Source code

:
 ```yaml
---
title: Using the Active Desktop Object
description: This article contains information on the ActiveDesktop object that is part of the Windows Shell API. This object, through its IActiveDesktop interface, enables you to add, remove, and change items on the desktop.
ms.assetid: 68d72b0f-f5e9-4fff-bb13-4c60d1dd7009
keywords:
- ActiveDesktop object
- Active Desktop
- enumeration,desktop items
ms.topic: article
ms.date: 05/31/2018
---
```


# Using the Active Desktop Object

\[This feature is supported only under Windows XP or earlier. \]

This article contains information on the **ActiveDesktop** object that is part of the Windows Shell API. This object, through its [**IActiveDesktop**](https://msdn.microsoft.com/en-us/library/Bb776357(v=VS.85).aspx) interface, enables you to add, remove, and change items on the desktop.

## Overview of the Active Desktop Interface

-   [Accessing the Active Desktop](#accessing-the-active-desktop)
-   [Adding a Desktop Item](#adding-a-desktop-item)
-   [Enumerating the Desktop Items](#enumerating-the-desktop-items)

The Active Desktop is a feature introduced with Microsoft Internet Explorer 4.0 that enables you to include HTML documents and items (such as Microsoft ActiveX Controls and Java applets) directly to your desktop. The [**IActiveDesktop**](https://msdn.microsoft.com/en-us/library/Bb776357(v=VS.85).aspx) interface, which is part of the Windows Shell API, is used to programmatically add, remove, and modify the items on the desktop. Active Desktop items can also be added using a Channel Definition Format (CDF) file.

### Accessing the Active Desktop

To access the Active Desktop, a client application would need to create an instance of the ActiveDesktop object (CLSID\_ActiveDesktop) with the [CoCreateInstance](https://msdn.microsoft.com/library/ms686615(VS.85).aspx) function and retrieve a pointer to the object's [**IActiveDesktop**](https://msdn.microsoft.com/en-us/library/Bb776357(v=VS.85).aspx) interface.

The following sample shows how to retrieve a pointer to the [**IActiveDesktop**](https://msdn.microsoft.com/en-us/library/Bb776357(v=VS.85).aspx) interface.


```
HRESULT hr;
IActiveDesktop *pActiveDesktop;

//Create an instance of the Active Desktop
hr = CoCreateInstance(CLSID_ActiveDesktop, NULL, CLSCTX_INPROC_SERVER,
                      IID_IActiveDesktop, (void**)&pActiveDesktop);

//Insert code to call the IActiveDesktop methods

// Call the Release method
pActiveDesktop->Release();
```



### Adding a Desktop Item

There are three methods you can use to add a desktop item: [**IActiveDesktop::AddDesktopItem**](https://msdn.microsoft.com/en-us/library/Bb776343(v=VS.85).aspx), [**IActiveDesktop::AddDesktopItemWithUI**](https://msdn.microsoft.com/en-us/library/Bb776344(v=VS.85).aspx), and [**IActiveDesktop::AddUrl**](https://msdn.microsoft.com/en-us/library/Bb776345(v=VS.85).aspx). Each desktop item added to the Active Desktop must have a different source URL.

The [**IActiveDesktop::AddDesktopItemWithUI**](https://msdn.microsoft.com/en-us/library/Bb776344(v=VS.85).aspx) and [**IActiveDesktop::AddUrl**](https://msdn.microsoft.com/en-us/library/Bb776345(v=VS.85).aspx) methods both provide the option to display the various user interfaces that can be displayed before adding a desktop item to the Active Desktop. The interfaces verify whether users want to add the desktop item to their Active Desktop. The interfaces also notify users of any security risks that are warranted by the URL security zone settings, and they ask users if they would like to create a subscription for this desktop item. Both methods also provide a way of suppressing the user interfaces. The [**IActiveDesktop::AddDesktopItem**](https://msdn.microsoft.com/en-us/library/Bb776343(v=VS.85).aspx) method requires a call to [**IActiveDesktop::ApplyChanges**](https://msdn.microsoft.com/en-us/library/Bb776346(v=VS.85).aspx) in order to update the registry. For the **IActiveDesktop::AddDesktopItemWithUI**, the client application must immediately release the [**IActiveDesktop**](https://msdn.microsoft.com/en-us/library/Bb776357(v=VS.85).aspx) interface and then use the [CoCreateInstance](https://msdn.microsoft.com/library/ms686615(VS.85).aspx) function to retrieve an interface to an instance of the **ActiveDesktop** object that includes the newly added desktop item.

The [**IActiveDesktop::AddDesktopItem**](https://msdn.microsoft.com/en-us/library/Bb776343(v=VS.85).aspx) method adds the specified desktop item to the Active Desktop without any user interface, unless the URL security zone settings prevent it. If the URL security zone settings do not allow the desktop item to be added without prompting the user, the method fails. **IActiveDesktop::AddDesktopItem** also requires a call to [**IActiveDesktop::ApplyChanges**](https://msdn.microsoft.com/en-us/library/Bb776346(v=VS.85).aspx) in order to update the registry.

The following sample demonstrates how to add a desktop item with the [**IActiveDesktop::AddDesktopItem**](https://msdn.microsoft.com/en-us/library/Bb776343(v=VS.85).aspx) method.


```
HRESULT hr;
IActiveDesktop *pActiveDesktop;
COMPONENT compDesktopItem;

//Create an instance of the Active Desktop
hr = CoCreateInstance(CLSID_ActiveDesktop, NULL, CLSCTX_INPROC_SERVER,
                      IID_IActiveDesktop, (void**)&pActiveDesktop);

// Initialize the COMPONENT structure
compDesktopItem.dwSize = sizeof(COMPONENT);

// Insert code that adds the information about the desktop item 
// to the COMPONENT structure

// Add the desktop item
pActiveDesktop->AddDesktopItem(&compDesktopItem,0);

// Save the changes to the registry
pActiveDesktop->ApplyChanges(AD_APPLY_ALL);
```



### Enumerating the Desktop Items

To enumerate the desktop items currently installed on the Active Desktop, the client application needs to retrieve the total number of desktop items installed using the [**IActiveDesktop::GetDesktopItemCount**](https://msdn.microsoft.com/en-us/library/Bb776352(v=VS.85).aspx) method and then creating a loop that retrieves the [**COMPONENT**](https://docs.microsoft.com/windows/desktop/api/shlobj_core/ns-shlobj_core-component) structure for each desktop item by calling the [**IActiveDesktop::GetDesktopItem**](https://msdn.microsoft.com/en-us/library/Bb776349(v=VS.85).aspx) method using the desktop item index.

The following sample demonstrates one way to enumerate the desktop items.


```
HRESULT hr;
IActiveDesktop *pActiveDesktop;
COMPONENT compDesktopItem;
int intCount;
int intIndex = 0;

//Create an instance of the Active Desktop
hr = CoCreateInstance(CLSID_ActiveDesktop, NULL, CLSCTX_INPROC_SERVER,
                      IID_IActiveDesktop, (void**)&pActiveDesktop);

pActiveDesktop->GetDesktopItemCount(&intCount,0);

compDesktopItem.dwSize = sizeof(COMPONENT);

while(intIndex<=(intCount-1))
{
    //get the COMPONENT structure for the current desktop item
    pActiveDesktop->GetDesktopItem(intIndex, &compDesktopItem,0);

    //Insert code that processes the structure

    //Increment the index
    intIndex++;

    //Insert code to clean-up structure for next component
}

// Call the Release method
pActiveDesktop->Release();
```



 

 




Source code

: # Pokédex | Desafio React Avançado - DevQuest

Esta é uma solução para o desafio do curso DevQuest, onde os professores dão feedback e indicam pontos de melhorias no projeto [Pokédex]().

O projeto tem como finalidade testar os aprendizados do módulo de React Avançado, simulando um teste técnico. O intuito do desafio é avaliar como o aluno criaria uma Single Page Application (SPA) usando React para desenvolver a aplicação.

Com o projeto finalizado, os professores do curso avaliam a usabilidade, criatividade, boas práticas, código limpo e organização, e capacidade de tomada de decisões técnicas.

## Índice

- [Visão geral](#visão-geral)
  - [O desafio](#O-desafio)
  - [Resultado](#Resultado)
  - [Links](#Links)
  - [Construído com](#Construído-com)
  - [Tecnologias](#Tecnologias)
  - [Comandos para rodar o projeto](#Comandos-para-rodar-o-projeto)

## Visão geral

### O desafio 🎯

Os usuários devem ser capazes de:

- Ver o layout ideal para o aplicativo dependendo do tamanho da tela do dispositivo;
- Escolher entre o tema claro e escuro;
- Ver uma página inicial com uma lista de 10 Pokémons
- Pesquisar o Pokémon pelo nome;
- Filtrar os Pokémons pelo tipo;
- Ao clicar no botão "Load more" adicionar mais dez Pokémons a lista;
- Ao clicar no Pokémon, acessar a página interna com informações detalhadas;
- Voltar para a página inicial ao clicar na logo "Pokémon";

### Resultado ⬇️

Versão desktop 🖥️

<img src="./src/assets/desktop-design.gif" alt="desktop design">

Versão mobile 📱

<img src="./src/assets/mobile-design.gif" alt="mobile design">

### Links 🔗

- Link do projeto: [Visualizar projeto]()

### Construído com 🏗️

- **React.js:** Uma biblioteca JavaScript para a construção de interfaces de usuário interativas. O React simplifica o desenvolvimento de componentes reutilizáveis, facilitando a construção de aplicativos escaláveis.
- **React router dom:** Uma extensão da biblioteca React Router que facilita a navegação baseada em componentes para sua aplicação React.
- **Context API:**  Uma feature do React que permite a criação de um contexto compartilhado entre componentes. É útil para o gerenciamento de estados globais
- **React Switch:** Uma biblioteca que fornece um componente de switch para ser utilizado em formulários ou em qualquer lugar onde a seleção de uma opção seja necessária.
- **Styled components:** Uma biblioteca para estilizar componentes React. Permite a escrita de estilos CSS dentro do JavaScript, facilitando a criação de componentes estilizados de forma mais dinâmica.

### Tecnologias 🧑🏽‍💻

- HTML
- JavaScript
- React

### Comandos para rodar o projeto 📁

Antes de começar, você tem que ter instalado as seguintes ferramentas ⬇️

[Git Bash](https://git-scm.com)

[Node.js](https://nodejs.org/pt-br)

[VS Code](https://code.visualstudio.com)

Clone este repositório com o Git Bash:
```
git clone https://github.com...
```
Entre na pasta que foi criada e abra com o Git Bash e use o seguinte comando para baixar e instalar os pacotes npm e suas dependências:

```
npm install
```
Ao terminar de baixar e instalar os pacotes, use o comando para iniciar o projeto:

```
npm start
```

• [Problem to work on]: Transcribe the records above from the line holding "method adds the" down to the line holding "### Enumerating the Desktop Items", inclusive, without adding anything.

• [Solved exercise]:
The [**IActiveDesktop::AddDesktopItem**](https://msdn.microsoft.com/en-us/library/Bb776343(v=VS.85).aspx) method adds the specified desktop item to the Active Desktop without any user interface, unless the URL security zone settings prevent it. If the URL security zone settings do not allow the desktop item to be added without prompting the user, the method fails. **IActiveDesktop::AddDesktopItem** also requires a call to [**IActiveDesktop::ApplyChanges**](https://msdn.microsoft.com/en-us/library/Bb776346(v=VS.85).aspx) in order to update the registry.

The following sample demonstrates how to add a desktop item with the [**IActiveDesktop::AddDesktopItem**](https://msdn.microsoft.com/en-us/library/Bb776343(v=VS.85).aspx) method.


```
HRESULT hr;
IActiveDesktop *pActiveDesktop;
COMPONENT compDesktopItem;

//Create an instance of the Active Desktop
hr = CoCreateInstance(CLSID_ActiveDesktop, NULL, CLSCTX_INPROC_SERVER,
                      IID_IActiveDesktop, (void**)&pActiveDesktop);

// Initialize the COMPONENT structure
compDesktopItem.dwSize = sizeof(COMPONENT);

// Insert code that adds the information about the desktop item 
// to the COMPONENT structure

// Add the desktop item
pActiveDesktop->AddDesktopItem(&compDesktopItem,0);

// Save the changes to the registry
pActiveDesktop->ApplyChanges(AD_APPLY_ALL);
```



### Enumerating the Desktop Items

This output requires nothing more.